List, from the lines below, each one with "commands" in it.
Content starts
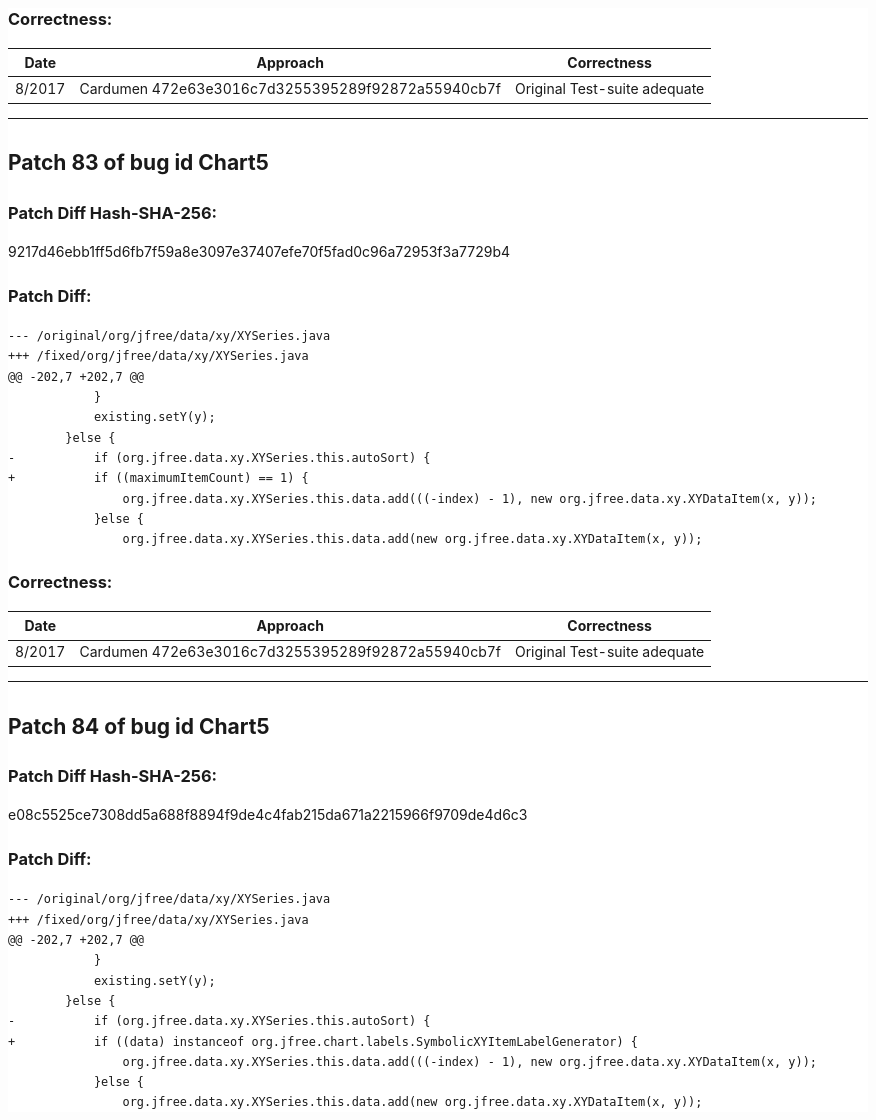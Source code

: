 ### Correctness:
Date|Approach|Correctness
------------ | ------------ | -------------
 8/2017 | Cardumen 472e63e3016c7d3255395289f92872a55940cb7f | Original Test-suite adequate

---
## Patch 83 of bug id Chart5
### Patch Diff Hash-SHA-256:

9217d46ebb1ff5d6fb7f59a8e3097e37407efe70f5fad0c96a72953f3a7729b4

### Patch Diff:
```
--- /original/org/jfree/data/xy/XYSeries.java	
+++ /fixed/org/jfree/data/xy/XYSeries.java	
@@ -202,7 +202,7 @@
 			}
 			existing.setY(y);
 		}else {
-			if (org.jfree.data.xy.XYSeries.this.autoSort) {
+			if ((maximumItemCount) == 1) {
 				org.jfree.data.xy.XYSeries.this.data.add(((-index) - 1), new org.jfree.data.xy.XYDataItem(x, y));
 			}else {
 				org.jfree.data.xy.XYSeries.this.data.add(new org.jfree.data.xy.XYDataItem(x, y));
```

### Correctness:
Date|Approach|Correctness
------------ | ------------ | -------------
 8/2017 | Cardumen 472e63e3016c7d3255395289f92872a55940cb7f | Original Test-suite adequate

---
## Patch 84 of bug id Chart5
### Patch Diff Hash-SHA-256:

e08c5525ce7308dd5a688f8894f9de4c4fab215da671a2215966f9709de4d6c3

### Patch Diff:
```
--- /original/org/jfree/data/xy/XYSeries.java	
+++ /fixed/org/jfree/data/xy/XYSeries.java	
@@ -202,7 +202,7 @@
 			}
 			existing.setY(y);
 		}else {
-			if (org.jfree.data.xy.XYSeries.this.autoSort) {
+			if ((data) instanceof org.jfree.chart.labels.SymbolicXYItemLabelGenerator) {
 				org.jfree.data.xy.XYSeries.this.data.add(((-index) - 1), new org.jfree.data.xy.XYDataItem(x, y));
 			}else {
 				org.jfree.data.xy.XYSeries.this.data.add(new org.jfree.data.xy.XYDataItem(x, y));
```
Content ends
Content starts
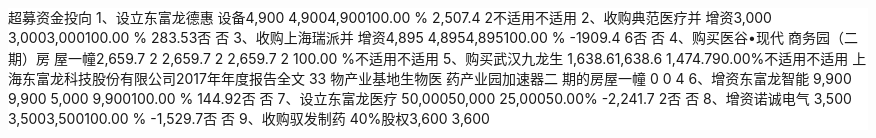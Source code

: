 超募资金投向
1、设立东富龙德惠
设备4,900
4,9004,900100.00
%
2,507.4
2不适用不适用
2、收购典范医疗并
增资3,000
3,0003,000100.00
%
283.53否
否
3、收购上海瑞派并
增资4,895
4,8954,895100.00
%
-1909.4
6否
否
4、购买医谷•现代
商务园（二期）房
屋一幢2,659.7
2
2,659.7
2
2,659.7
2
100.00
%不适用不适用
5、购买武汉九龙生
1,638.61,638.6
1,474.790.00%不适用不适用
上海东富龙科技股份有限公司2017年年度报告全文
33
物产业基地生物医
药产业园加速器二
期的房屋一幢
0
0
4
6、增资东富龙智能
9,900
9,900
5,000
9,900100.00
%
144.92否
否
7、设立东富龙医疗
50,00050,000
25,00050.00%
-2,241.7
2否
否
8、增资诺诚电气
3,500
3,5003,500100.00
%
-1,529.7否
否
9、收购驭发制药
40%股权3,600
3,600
Content ends
Content starts
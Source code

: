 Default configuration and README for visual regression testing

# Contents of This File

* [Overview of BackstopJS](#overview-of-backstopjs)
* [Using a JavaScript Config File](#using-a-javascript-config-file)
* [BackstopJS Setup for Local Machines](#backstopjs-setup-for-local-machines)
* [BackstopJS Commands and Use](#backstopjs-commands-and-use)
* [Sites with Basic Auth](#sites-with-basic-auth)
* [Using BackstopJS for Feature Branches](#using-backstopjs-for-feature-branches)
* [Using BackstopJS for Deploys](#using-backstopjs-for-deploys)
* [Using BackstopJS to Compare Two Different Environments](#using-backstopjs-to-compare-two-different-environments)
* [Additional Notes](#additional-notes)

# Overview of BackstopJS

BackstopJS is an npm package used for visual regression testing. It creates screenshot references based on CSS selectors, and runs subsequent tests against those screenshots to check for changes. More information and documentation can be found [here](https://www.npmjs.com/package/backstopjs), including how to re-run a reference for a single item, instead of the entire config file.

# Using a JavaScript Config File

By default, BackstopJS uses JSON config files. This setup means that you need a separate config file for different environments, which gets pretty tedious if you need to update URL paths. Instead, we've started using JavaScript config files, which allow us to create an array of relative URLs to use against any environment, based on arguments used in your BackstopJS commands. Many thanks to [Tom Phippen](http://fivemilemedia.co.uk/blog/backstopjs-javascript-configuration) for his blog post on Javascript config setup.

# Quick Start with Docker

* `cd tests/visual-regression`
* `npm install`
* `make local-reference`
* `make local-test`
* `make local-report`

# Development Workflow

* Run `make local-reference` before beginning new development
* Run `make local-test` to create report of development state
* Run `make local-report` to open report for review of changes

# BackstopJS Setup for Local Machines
Content ends
#### [Result below]
* [BackstopJS Commands and Use](#backstopjs-commands-and-use)
By default, BackstopJS uses JSON config files. This setup means that you need a separate config file for different environments, which gets pretty tedious if you need to update URL paths. Instead, we've started using JavaScript config files, which allow us to create an array of relative URLs to use against any environment, based on arguments used in your BackstopJS commands. Many thanks to [Tom Phippen](http://fivemilemedia.co.uk/blog/backstopjs-javascript-configuration) for his blog post on Javascript config setup.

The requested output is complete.